• [Entries shown]
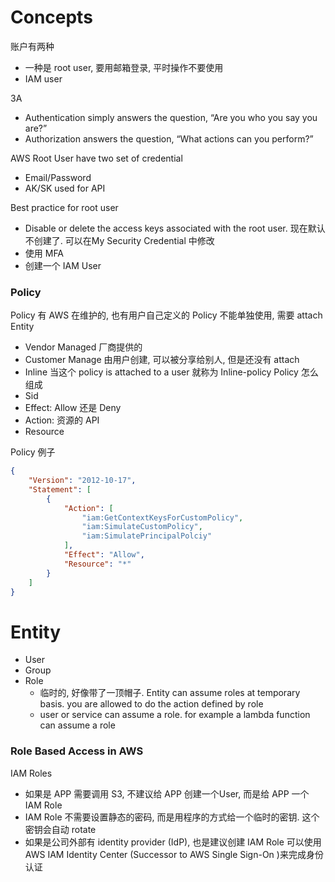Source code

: 
# Concepts

账户有两种
- 一种是 root user, 要用邮箱登录, 平时操作不要使用
- IAM user 

3A
- Authentication simply answers the question, “Are you who you say you are?”
- Authorization answers the question, “What actions can you perform?”

AWS Root User have two set of credential
- Email/Password
- AK/SK used for API

Best practice for root user
- Disable or delete the access keys associated with the root user. 现在默认不创建了. 可以在My Security Credential 中修改
- 使用 MFA
- 创建一个 IAM User

### Policy
Policy 有 AWS 在维护的, 也有用户自己定义的
Policy 不能单独使用, 需要 attach Entity
- Vendor Managed 厂商提供的
- Customer Manage 由用户创建, 可以被分享给别人, 但是还没有 attach
- Inline 当这个 policy is attached to a user 就称为 Inline-policy
Policy 怎么组成
- Sid
- Effect: Allow 还是 Deny
- Action: 资源的 API
- Resource 

Policy 例子
```json
{
	"Version": "2012-10-17",
	"Statement": [
		{
			"Action": [
				"iam:GetContextKeysForCustomPolicy",
				"iam:SimulateCustomPolicy",
				"iam:SimulatePrincipalPolciy"
			],
			"Effect": "Allow",
			"Resource": "*"
		}
	]
}
```

# Entity
- User
- Group
- Role
	- 临时的, 好像带了一顶帽子. Entity can assume roles at temporary basis. you are allowed to do the action defined by role 
	- user or service can assume a role. for example a lambda function can assume a role

### Role Based Access in AWS
IAM Roles
- 如果是 APP 需要调用 S3, 不建议给 APP 创建一个User, 而是给 APP 一个 IAM Role
- IAM Role 不需要设置静态的密码, 而是用程序的方式给一个临时的密钥. 这个密钥会自动 rotate
- 如果是公司外部有 identity provider (IdP), 也是建议创建 IAM Role 可以使用 AWS IAM Identity Center (Successor to AWS Single Sign-On )来完成身份认证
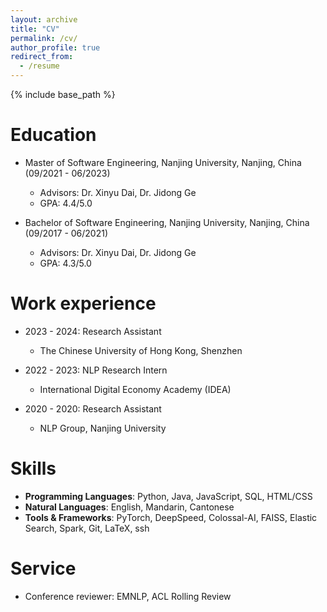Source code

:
 ```yaml
---
layout: archive
title: "CV"
permalink: /cv/
author_profile: true
redirect_from:
  - /resume
---
```

{% include base_path %}

Education
=========

* Master of Software Engineering, Nanjing University, Nanjing, China (09/2021 - 06/2023)

  * Advisors: Dr. Xinyu Dai, Dr. Jidong Ge
  * GPA: 4.4/5.0
* Bachelor of Software Engineering, Nanjing University, Nanjing, China (09/2017 - 06/2021)

  * Advisors: Dr. Xinyu Dai, Dr. Jidong Ge
  * GPA: 4.3/5.0

Work experience
===============

* 2023 - 2024: Research Assistant

  * The Chinese University of Hong Kong, Shenzhen
* 2022 - 2023: NLP Research Intern

  * International Digital Economy Academy (IDEA)
* 2020 - 2020: Research Assistant

  * NLP Group, Nanjing University

Skills
======

* **Programming Languages**: Python, Java, JavaScript, SQL, HTML/CSS
* **Natural Languages**: English, Mandarin, Cantonese
* **Tools & Frameworks**: PyTorch, DeepSpeed, Colossal-AI, FAISS, Elastic Search, Spark, Git, LaTeX, ssh


<!-- Publications
======
  <ul>{% for post in site.publications %}
    {% include archive-single-cv.html %}
  {% endfor %}</ul>

Talks
======
  <ul>{% for post in site.talks %}
    {% include archive-single-talk-cv.html %}
  {% endfor %}</ul>

Teaching
======
  <ul>{% for post in site.teaching %}
    {% include archive-single-cv.html %}
  {% endfor %}</ul> -->

Service
======
* Conference reviewer: EMNLP, ACL Rolling Review
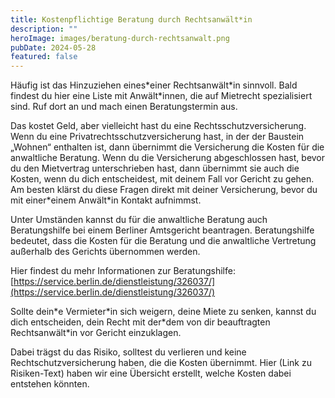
 ```yaml
---
title: Kostenpflichtige Beratung durch Rechtsanwält*in
description: ""
heroImage: images/beratung-durch-rechtsanwalt.png
pubDate: 2024-05-28
featured: false
---
```


Häufig ist das Hinzuziehen eines\*einer Rechtsanwält\*in sinnvoll. Bald findest du hier eine Liste mit Anwält\*innen, die auf Mietrecht spezialisiert sind. Ruf dort an und mach einen Beratungstermin aus.

Das kostet Geld, aber vielleicht hast du eine Rechtsschutzversicherung. Wenn du eine Privatrechtsschutzversicherung hast, in der der Baustein „Wohnen“ enthalten ist, dann übernimmt die Versicherung die Kosten für die anwaltliche Beratung. Wenn du die Versicherung abgeschlossen hast, bevor du den Mietvertrag unterschrieben hast, dann übernimmt sie auch die Kosten, wenn du dich entscheidest, mit deinem Fall vor Gericht zu gehen. Am besten klärst du diese Fragen direkt mit deiner Versicherung, bevor du mit einer\*einem Anwält\*in Kontakt aufnimmst.

Unter Umständen kannst du für die anwaltliche Beratung auch Beratungshilfe bei einem Berliner Amtsgericht beantragen. Beratungshilfe bedeutet, dass die Kosten für die Beratung und die anwaltliche Vertretung außerhalb des Gerichts übernommen werden.

Hier findest du mehr Informationen zur Beratungshilfe: [https://service.berlin.de/dienstleistung/326037/](https://service.berlin.de/dienstleistung/326037/)

Sollte dein\*e Vermieter\*in sich weigern, deine Miete zu senken, kannst du dich entscheiden, dein Recht mit der\*dem von dir beauftragten Rechtsanwält\*in vor Gericht einzuklagen.

Dabei trägst du das Risiko, solltest du verlieren und keine Rechtschutzversicherung haben, die die Kosten übernimmt. Hier (Link zu Risiken-Text) haben wir eine Übersicht erstellt, welche Kosten dabei entstehen könnten.
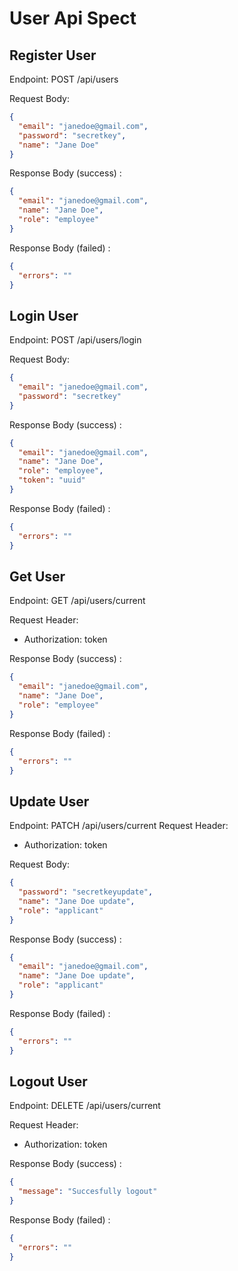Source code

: # User Api Spect

## Register User

Endpoint: POST /api/users

Request Body:

```json
{
  "email": "janedoe@gmail.com",
  "password": "secretkey",
  "name": "Jane Doe"
}
```

Response Body (success) :

```json
{
  "email": "janedoe@gmail.com",
  "name": "Jane Doe",
  "role": "employee"
}
```

Response Body (failed) :

```json
{
  "errors": ""
}
```

## Login User

Endpoint: POST /api/users/login

Request Body:

```json
{
  "email": "janedoe@gmail.com",
  "password": "secretkey"
}
```

Response Body (success) :

```json
{
  "email": "janedoe@gmail.com",
  "name": "Jane Doe",
  "role": "employee",
  "token": "uuid"
}
```

Response Body (failed) :

```json
{
  "errors": ""
}
```

## Get User

Endpoint: GET /api/users/current

Request Header:

- Authorization: token

Response Body (success) :

```json
{
  "email": "janedoe@gmail.com",
  "name": "Jane Doe",
  "role": "employee"
}
```

Response Body (failed) :

```json
{
  "errors": ""
}
```

## Update User

Endpoint: PATCH /api/users/current
Request Header:

- Authorization: token

Request Body:

```json
{
  "password": "secretkeyupdate",
  "name": "Jane Doe update",
  "role": "applicant"
}
```

Response Body (success) :

```json
{
  "email": "janedoe@gmail.com",
  "name": "Jane Doe update",
  "role": "applicant"
}
```

Response Body (failed) :

```json
{
  "errors": ""
}
```

## Logout User

Endpoint: DELETE /api/users/current

Request Header:

- Authorization: token

Response Body (success) :

```json
{
  "message": "Succesfully logout"
}
```

Response Body (failed) :

```json
{
  "errors": ""
}
```
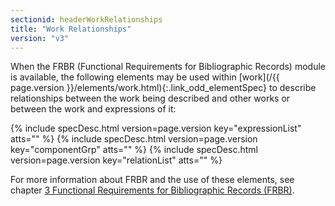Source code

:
 ```yaml
---
sectionid: headerWorkRelationships
title: "Work Relationships"
version: "v3"
---
```




When the FRBR (Functional Requirements for Bibliographic Records) module is available,
the
following elements may be used within [work](/{{ page.version }}/elements/work.html){:.link_odd_elementSpec} to describe relationships
between the work being described and other works or between the work and expressions
of
it:



{% include specDesc.html version=page.version key="expressionList" atts="" %}
{% include specDesc.html version=page.version key="componentGrp" atts="" %}
{% include specDesc.html version=page.version key="relationList" atts="" %}



For more information about FRBR and the use of these elements, see chapter <a class="link_ptr" title="Functional Requirements for Bibliographic Records (FRBR)" href="/{{ page.version }}/guidelines/FRBR.html">3 Functional Requirements for Bibliographic Records (FRBR)</a>.


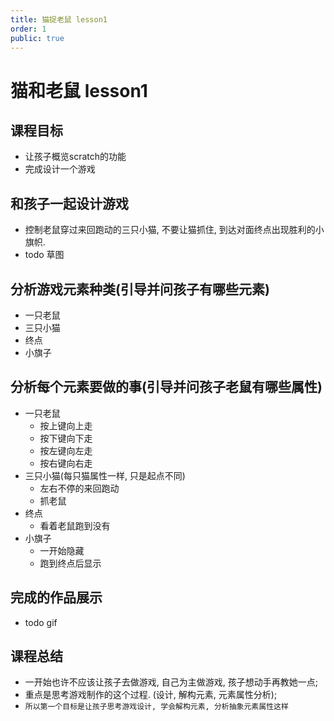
 ```yaml
---
title: 猫捉老鼠 lesson1
order: 1
public: true
---
```


# 猫和老鼠 lesson1

## 课程目标
* 让孩子概览scratch的功能
* 完成设计一个游戏

## 和孩子一起设计游戏
* 控制老鼠穿过来回跑动的三只小猫, 不要让猫抓住, 到达对面终点出现胜利的小旗帜.
* todo 草图

## 分析游戏元素种类(引导并问孩子有哪些元素)
* 一只老鼠
* 三只小猫
* 终点
* 小旗子

## 分析每个元素要做的事(引导并问孩子老鼠有哪些属性)
* 一只老鼠
  - 按上键向上走
  - 按下键向下走
  - 按左键向左走
  - 按右键向右走
* 三只小猫(每只猫属性一样, 只是起点不同)
  - 左右不停的来回跑动
  - 抓老鼠
* 终点
  - 看着老鼠跑到没有
* 小旗子
  - 一开始隐藏
  - 跑到终点后显示

## 完成的作品展示
* todo gif

## 课程总结
* 一开始也许不应该让孩子去做游戏, 自己为主做游戏, 孩子想动手再教她一点;
* 重点是思考游戏制作的这个过程. (设计, 解构元素, 元素属性分析);
* `所以第一个目标是让孩子思考游戏设计, 学会解构元素, 分析抽象元素属性这样`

• [Exercise aim] Bring together all lines from the listing that contain the word "Beratungshilfe".

• [Exercise answer]
Unter Umständen kannst du für die anwaltliche Beratung auch Beratungshilfe bei einem Berliner Amtsgericht beantragen. Beratungshilfe bedeutet, dass die Kosten für die Beratung und die anwaltliche Vertretung außerhalb des Gerichts übernommen werden.
Hier findest du mehr Informationen zur Beratungshilfe: [https://service.berlin.de/dienstleistung/326037/](https://service.berlin.de/dienstleistung/326037/)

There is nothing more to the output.